## EXERCISE PROMPT
The full listing below must be printed exactly, word for word.

## SOURCE DATA
=== Section Start ===
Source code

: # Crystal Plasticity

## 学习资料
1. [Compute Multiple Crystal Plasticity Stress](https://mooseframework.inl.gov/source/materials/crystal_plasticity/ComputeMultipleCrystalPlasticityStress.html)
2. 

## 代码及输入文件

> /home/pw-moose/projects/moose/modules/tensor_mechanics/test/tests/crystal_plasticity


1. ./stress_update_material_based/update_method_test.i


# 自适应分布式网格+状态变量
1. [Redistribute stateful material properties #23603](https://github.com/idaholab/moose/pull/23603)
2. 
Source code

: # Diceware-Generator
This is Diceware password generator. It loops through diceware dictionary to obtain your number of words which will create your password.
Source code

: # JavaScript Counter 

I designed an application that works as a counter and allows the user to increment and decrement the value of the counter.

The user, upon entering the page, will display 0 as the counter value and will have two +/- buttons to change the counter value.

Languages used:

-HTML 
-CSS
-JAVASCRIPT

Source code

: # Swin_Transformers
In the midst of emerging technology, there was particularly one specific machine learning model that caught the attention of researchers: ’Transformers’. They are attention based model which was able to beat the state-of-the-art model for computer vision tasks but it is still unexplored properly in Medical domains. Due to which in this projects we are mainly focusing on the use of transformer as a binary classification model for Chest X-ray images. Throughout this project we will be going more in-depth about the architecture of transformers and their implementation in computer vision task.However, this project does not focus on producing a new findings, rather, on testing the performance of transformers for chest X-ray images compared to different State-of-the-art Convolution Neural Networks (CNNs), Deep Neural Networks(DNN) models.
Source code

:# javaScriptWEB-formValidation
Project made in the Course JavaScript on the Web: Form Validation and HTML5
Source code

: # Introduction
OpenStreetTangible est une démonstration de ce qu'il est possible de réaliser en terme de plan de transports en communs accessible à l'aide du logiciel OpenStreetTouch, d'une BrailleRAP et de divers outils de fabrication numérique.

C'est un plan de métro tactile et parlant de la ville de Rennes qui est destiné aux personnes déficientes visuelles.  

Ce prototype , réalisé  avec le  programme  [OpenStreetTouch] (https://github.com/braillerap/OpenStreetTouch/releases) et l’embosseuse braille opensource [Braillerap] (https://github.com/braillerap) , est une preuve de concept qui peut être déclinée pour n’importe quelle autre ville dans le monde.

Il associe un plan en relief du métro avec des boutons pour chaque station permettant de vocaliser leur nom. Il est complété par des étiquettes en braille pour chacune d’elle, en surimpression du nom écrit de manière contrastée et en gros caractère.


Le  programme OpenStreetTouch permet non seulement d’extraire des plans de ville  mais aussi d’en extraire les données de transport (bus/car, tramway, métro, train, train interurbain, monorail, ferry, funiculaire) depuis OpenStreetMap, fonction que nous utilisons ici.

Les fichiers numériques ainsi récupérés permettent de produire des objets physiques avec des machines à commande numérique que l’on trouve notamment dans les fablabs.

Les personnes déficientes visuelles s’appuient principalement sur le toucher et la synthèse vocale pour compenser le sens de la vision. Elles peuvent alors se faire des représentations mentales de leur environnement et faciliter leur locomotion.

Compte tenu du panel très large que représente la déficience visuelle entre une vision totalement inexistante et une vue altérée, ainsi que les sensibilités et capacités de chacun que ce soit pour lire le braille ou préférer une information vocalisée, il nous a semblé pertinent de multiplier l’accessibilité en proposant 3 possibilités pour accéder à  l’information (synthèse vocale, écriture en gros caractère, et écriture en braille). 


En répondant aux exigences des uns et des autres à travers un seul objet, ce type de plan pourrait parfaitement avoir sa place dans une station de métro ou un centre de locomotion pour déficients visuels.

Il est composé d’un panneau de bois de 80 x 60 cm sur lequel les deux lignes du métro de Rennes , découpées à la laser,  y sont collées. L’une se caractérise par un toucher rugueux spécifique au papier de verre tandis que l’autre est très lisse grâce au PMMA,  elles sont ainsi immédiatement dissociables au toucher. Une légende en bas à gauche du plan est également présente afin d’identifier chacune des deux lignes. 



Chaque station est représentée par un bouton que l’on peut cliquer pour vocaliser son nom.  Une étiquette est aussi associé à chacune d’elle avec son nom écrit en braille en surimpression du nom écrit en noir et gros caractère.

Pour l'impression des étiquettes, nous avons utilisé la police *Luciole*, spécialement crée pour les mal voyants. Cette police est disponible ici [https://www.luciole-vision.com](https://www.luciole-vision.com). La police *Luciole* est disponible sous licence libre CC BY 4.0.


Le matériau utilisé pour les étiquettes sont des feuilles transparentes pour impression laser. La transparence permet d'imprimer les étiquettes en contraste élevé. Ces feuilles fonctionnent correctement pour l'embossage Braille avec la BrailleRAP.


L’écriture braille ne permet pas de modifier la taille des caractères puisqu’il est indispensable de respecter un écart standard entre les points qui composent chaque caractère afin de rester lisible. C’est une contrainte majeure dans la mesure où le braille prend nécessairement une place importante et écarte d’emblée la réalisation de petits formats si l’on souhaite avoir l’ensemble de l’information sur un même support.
=== Section End ===
## ANSWER TO THE PROBLEM
Source code

: # Crystal Plasticity

## 学习资料
1. [Compute Multiple Crystal Plasticity Stress](https://mooseframework.inl.gov/source/materials/crystal_plasticity/ComputeMultipleCrystalPlasticityStress.html)
2. 

## 代码及输入文件

> /home/pw-moose/projects/moose/modules/tensor_mechanics/test/tests/crystal_plasticity


1. ./stress_update_material_based/update_method_test.i


# 自适应分布式网格+状态变量
1. [Redistribute stateful material properties #23603](https://github.com/idaholab/moose/pull/23603)
2. 
Source code

: # Diceware-Generator
This is Diceware password generator. It loops through diceware dictionary to obtain your number of words which will create your password.
Source code

: # JavaScript Counter 

I designed an application that works as a counter and allows the user to increment and decrement the value of the counter.

The user, upon entering the page, will display 0 as the counter value and will have two +/- buttons to change the counter value.

Languages used:

-HTML 
-CSS
-JAVASCRIPT

Source code

: # Swin_Transformers
In the midst of emerging technology, there was particularly one specific machine learning model that caught the attention of researchers: ’Transformers’. They are attention based model which was able to beat the state-of-the-art model for computer vision tasks but it is still unexplored properly in Medical domains. Due to which in this projects we are mainly focusing on the use of transformer as a binary classification model for Chest X-ray images. Throughout this project we will be going more in-depth about the architecture of transformers and their implementation in computer vision task.However, this project does not focus on producing a new findings, rather, on testing the performance of transformers for chest X-ray images compared to different State-of-the-art Convolution Neural Networks (CNNs), Deep Neural Networks(DNN) models.
Source code

:# javaScriptWEB-formValidation
Project made in the Course JavaScript on the Web: Form Validation and HTML5
Source code

: # Introduction
OpenStreetTangible est une démonstration de ce qu'il est possible de réaliser en terme de plan de transports en communs accessible à l'aide du logiciel OpenStreetTouch, d'une BrailleRAP et de divers outils de fabrication numérique.

C'est un plan de métro tactile et parlant de la ville de Rennes qui est destiné aux personnes déficientes visuelles.  

Ce prototype , réalisé  avec le  programme  [OpenStreetTouch] (https://github.com/braillerap/OpenStreetTouch/releases) et l’embosseuse braille opensource [Braillerap] (https://github.com/braillerap) , est une preuve de concept qui peut être déclinée pour n’importe quelle autre ville dans le monde.

Il associe un plan en relief du métro avec des boutons pour chaque station permettant de vocaliser leur nom. Il est complété par des étiquettes en braille pour chacune d’elle, en surimpression du nom écrit de manière contrastée et en gros caractère.


Le  programme OpenStreetTouch permet non seulement d’extraire des plans de ville  mais aussi d’en extraire les données de transport (bus/car, tramway, métro, train, train interurbain, monorail, ferry, funiculaire) depuis OpenStreetMap, fonction que nous utilisons ici.

Les fichiers numériques ainsi récupérés permettent de produire des objets physiques avec des machines à commande numérique que l’on trouve notamment dans les fablabs.

Les personnes déficientes visuelles s’appuient principalement sur le toucher et la synthèse vocale pour compenser le sens de la vision. Elles peuvent alors se faire des représentations mentales de leur environnement et faciliter leur locomotion.

Compte tenu du panel très large que représente la déficience visuelle entre une vision totalement inexistante et une vue altérée, ainsi que les sensibilités et capacités de chacun que ce soit pour lire le braille ou préférer une information vocalisée, il nous a semblé pertinent de multiplier l’accessibilité en proposant 3 possibilités pour accéder à  l’information (synthèse vocale, écriture en gros caractère, et écriture en braille). 


En répondant aux exigences des uns et des autres à travers un seul objet, ce type de plan pourrait parfaitement avoir sa place dans une station de métro ou un centre de locomotion pour déficients visuels.

Il est composé d’un panneau de bois de 80 x 60 cm sur lequel les deux lignes du métro de Rennes , découpées à la laser,  y sont collées. L’une se caractérise par un toucher rugueux spécifique au papier de verre tandis que l’autre est très lisse grâce au PMMA,  elles sont ainsi immédiatement dissociables au toucher. Une légende en bas à gauche du plan est également présente afin d’identifier chacune des deux lignes. 



Chaque station est représentée par un bouton que l’on peut cliquer pour vocaliser son nom.  Une étiquette est aussi associé à chacune d’elle avec son nom écrit en braille en surimpression du nom écrit en noir et gros caractère.

Pour l'impression des étiquettes, nous avons utilisé la police *Luciole*, spécialement crée pour les mal voyants. Cette police est disponible ici [https://www.luciole-vision.com](https://www.luciole-vision.com). La police *Luciole* est disponible sous licence libre CC BY 4.0.


Le matériau utilisé pour les étiquettes sont des feuilles transparentes pour impression laser. La transparence permet d'imprimer les étiquettes en contraste élevé. Ces feuilles fonctionnent correctement pour l'embossage Braille avec la BrailleRAP.


L’écriture braille ne permet pas de modifier la taille des caractères puisqu’il est indispensable de respecter un écart standard entre les points qui composent chaque caractère afin de rester lisible. C’est une contrainte majeure dans la mesure où le braille prend nécessairement une place importante et écarte d’emblée la réalisation de petits formats si l’on souhaite avoir l’ensemble de l’information sur un même support.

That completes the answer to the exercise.